Fisher Body was a big place, but they took us out in the parking lot one day. They had a B29 come over, and he tilted his wing to us. And you’d have thought we were somebody. [laughs] Because we had never even seen a B-29, you know. 

Riveting and Bucking on B-29s

Well, we had an aluminum block. We had to drill a screen to fit in there. I really don’t know what it wasthey never told you much during the war—other than I knew it was for an air cooler on a B29. We had to fit the screen inside, and then we had to drill the holes for the rivets to go through. And I would sit up on the table while my riveting partner, she would drive the rivets and I would buck em. I had a bucking bar that you held in your hand, and you guided the rivets. And it had to be a certain height, and there couldn’t be no crack around it, because if there was you had to drill out and send another rivet in. So the bucking bar, but sometimes I had to rivet, too; sometimes, if she was in another department or something, I would rivet and somebody else would buck it.  

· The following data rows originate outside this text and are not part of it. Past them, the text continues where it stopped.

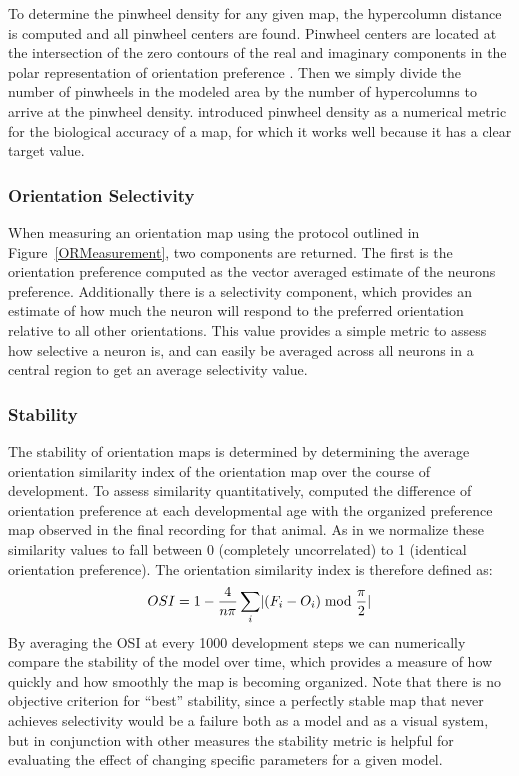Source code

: To determine the pinwheel density for any given map, the hypercolumn
distance is computed and all pinwheel centers are found. Pinwheel
centers are located at the intersection of the zero contours of the
real and imaginary components in the polar representation of
orientation preference \citep{Lowel1998}. Then we simply divide the
number of pinwheels in the modeled area by the number of hypercolumns
to arrive at the pinwheel density.  \cite{Stevens2013} introduced
pinwheel density as a numerical metric for the biological accuracy of
a map, for which it works well because it has a clear target value.

\subsubsection{Orientation Selectivity}

When measuring an orientation map using the protocol outlined in
Figure~\ref{ORMeasurement}, two components are returned. The first is
the orientation preference computed as the vector averaged estimate of
the neurons preference. Additionally there is a selectivity component,
which provides an estimate of how much the neuron will respond to the
preferred orientation relative to all other orientations. This value
provides a simple metric to assess how selective a neuron is, and can
easily be averaged across all neurons in a central region to get an
average selectivity value.

\subsubsection{Stability}

The stability of orientation maps is determined by determining the
average orientation similarity index of the orientation map over the
course of development. To assess similarity quantitatively,
\cite{Chapman1996} computed the difference of orientation preference
at each developmental age with the organized preference map observed
in the final recording for that animal. As in \cite{Stevens2013} we
normalize these similarity values to fall between 0 (completely
uncorrelated) to 1 (identical orientation preference). The orientation
similarity index is therefore defined as:
\begin{equation}
  OSI = 1 - \frac{4}{n\pi} \sum_{i}\lvert(F_{i}-O_{i})\bmod\frac{\pi}{2}\rvert
\end{equation}
By averaging the OSI at every 1000 development steps we can
numerically compare the stability of the model over time, which
provides a measure of how quickly and how smoothly the map is becoming
organized. Note that there is no objective criterion for ``best''
stability, since a perfectly stable map that never achieves
selectivity would be a failure both as a model and as a visual system,
but in conjunction with other measures the stability metric is helpful
for evaluating the effect of changing specific parameters for a given
model.

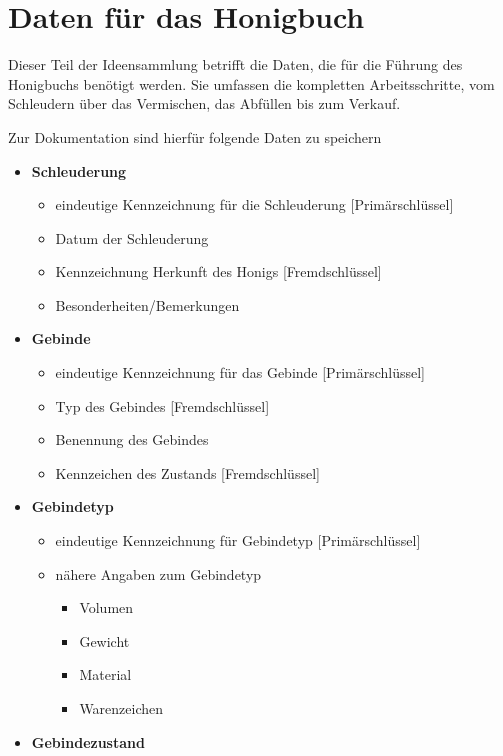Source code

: \section{Daten für das Honigbuch}
Dieser Teil der Ideensammlung betrifft die Daten, die für die Führung des
Honigbuchs benötigt werden. Sie umfassen die kompletten Arbeitsschritte, vom
Schleudern über das Vermischen, das Abfüllen bis zum Verkauf.


Zur Dokumentation sind hierfür folgende Daten zu speichern
\begin{itemize}
  \item \label{DBschl}  \textbf{Schleuderung}
  \begin{itemize}
\item eindeutige Kennzeichnung für die Schleuderung [Primärschlüssel]    \item Datum der Schleuderung
    \item Kennzeichnung Herkunft des Honigs [Fremdschlüssel]
    \item Besonderheiten/Bemerkungen
  \end{itemize}
  \item \textbf{Gebinde}\label{DBgeb}
  \begin{itemize}
    \item eindeutige Kennzeichnung für das Gebinde [Primärschlüssel]
    \item Typ des Gebindes [Fremdschlüssel]
    \item Benennung des Gebindes
    \item Kennzeichen des Zustands [Fremdschlüssel]
  \end{itemize}
  \item \textbf{Gebindetyp}\label{DBgebt}
  \begin{itemize}
    \item eindeutige Kennzeichnung für Gebindetyp [Primärschlüssel]
    \item nähere Angaben zum Gebindetyp
    \begin{itemize}
      \item Volumen
      \item Gewicht
      \item Material
      \item Warenzeichen
    \end{itemize}
  \end{itemize}
  \item \textbf{Gebindezustand}\label{DBgebz}
  \begin{itemize}

\end{itemize}
\end{itemize}
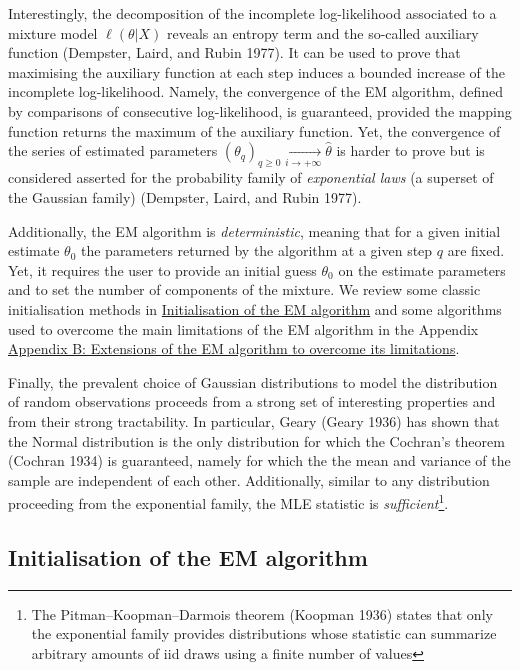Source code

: Interestingly, the decomposition of the incomplete log-likelihood
associated to a mixture model \(\ell(\theta|X)\) reveals an entropy term
and the so-called auxiliary function (Dempster, Laird, and Rubin 1977). It can be used to prove that
maximising the auxiliary function at each step induces a bounded
increase of the incomplete log-likelihood. Namely, the convergence of
the EM algorithm, defined by comparisons of consecutive log-likelihood,
is guaranteed, provided the mapping function returns the maximum of the
auxiliary function. Yet, the convergence of the series of estimated
parameters
\((\theta_q)_{q \ge 0} \underset{i\to +\infty}{\longrightarrow} \hat{\theta}\)
is harder to prove but is considered asserted for the probability family
of \emph{exponential laws} (a superset of the Gaussian family)
(Dempster, Laird, and Rubin 1977).

Additionally, the EM algorithm is \emph{deterministic}, meaning that for a
given initial estimate \(\theta_0\) the parameters returned by the
algorithm at a given step \(q\) are fixed. Yet, it requires the user to
provide an initial guess \(\theta_0\) on the estimate parameters and to
set the number of components of the mixture. We review some classic
initialisation methods in \protect\hyperlink{initialisation-of-the-em-algorithm}{Initialisation of the EM algorithm} and some
algorithms used to overcome the main limitations of the EM
algorithm in the Appendix \protect\hyperlink{appendix-b-extensions-of-the-em-algorithm-to-overcome-its-limitations}{Appendix B: Extensions of the EM algorithm to overcome its limitations}.

Finally, the prevalent choice of Gaussian distributions to model the distribution of random observations proceeds from a strong set of interesting properties and from their strong tractability. In particular, Geary (Geary 1936) has shown that the Normal distribution is the only distribution for which the Cochran's theorem (Cochran 1934) is guaranteed, namely for which the the mean and variance of the sample are independent of each other. Additionally, similar to any distribution proceeding from the exponential family, the MLE statistic is \emph{sufficient}\footnote{The Pitman--Koopman--Darmois theorem (Koopman 1936) states that only the exponential family provides distributions whose statistic can summarize arbitrary amounts of iid draws using a finite number of values}.

\hypertarget{initialisation-of-the-em-algorithm}{%
\subsection{Initialisation of the EM algorithm}\label{initialisation-of-the-em-algorithm}}

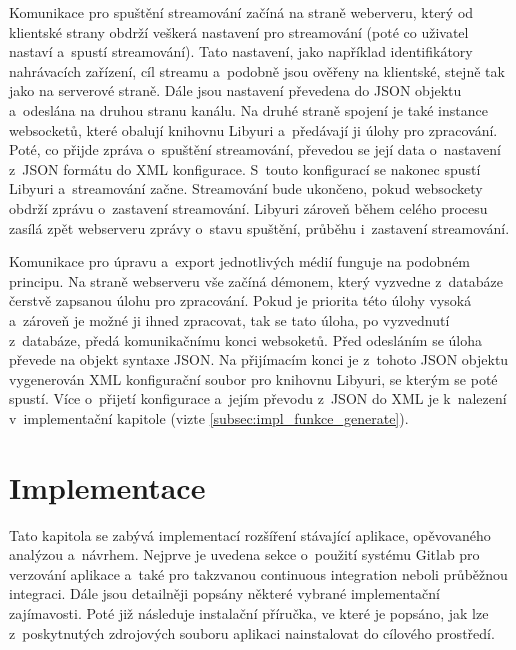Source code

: \documentclass[thesis=M,czech]{FITthesis}[2012/06/26]
\begin{document}
	Komunikace pro spuštění streamování začíná na straně weberveru, který od klientské strany obdrží veškerá nastavení pro streamování (poté co uživatel nastaví a~spustí streamování). Tato nastavení, jako například identifikátory nahrávacích zařízení, cíl streamu a~podobně jsou ověřeny na klientské, stejně tak jako na serverové straně. Dále jsou nastavení převedena do JSON objektu a~odeslána na druhou stranu kanálu. Na druhé straně spojení je také instance websocketů, které obalují knihovnu Libyuri a~předávají ji úlohy pro zpracování. Poté, co přijde zpráva o~spuštění streamování, převedou se její data o~nastavení z~JSON formátu do XML konfigurace. S~touto konfigurací se nakonec spustí Libyuri a~streamování začne. Streamování bude ukončeno, pokud websockety obdrží zprávu o~zastavení streamování. Libyuri zároveň během celého procesu zasílá zpět webserveru zprávy o~stavu spuštění, průběhu i~zastavení streamování.
	
	Komunikace pro úpravu a~export jednotlivých médií funguje na podobném principu. Na straně webserveru vše začíná démonem, který vyzvedne z~databáze čerstvě zapsanou úlohu pro zpracování. Pokud je priorita této úlohy vysoká a~zároveň je možné ji ihned zpracovat, tak se tato úloha, po vyzvednutí z~databáze, předá komunikačnímu konci websoketů. Před odesláním se úloha převede na objekt syntaxe JSON. Na přijímacím konci je z~tohoto JSON objektu vygenerován XML konfigurační soubor pro knihovnu Libyuri, se kterým se poté spustí. Více o~přijetí konfigurace a~jejím převodu z~JSON do XML je k~nalezení v~implementační kapitole (vizte \ref{subsec:impl_funkce_generate}).
	
\chapter{Implementace} \label{chap:impl}
Tato kapitola se zabývá implementací rozšíření stávající aplikace, opěvovaného analýzou a~návrhem. Nejprve je uvedena sekce o~použití systému Gitlab pro verzování aplikace a~také pro takzvanou continuous integration neboli průběžnou integraci. Dále jsou detailněji popsány některé vybrané implementační zajímavosti. Poté již následuje instalační příručka, ve které je popsáno, jak lze z~poskytnutých zdrojových souboru aplikaci nainstalovat do cílového prostředí.
\end{document}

She put the rivet in and then she would drive it, and I would knock on the block if it was enough; if it wasn’t, then I’d knock again, and she would drive a little bit more. She did the gun, and I had to tell her when she had to drive more. But the same thing [when] sometimes I did the riveting and somebody else would do the bucking. 

The Roles of Her Husband and Brothers in the Service

Since I got married, my husband went overseas. So then I went to Cleveland, and that’s when I started to work. He was in the 3603 Quartermaster Truck Company. He drove overseas in Germany. He drove and took supplies to the fronts for Patton’s army. His outfit took supplies to the back, and they hauled bodies to the ships to be shipped home when the war was going on 

AM: Now, what about your other brothers? Were they in the military, all your brothers?  

They were in, but they weren’t overseas. One was in the Seabees; Gabriel was in the Seabees. Ray was in the regular army. He was stationed in California.